## How to complete this task
Which of the lines in the records below hold the string "React"? Copy every one of them.

-- Opening Marker --

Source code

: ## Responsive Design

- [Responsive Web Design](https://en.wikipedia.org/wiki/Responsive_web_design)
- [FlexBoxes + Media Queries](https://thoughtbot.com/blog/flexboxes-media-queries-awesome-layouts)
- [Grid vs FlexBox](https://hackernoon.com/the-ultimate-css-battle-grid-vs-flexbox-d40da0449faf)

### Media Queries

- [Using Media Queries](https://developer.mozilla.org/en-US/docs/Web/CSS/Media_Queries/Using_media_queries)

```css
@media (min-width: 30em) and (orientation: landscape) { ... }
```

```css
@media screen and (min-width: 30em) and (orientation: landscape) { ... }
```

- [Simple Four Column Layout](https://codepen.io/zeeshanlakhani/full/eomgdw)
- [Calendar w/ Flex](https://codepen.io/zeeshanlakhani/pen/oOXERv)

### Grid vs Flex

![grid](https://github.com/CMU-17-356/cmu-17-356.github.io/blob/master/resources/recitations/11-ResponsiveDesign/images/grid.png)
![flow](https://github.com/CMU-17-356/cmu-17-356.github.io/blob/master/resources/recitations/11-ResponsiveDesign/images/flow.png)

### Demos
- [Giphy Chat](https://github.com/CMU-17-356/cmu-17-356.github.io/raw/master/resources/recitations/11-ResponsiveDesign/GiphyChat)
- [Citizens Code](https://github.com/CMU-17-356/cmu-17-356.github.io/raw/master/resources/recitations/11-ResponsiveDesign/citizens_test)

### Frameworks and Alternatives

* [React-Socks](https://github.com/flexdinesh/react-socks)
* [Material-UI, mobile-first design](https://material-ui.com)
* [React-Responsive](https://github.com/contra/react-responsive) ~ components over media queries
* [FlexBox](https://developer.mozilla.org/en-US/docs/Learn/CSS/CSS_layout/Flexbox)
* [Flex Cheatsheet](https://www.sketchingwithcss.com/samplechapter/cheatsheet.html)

-- Closing Marker --

## Answer box
* [React-Socks](https://github.com/flexdinesh/react-socks)
* [React-Responsive](https://github.com/contra/react-responsive) ~ components over media queries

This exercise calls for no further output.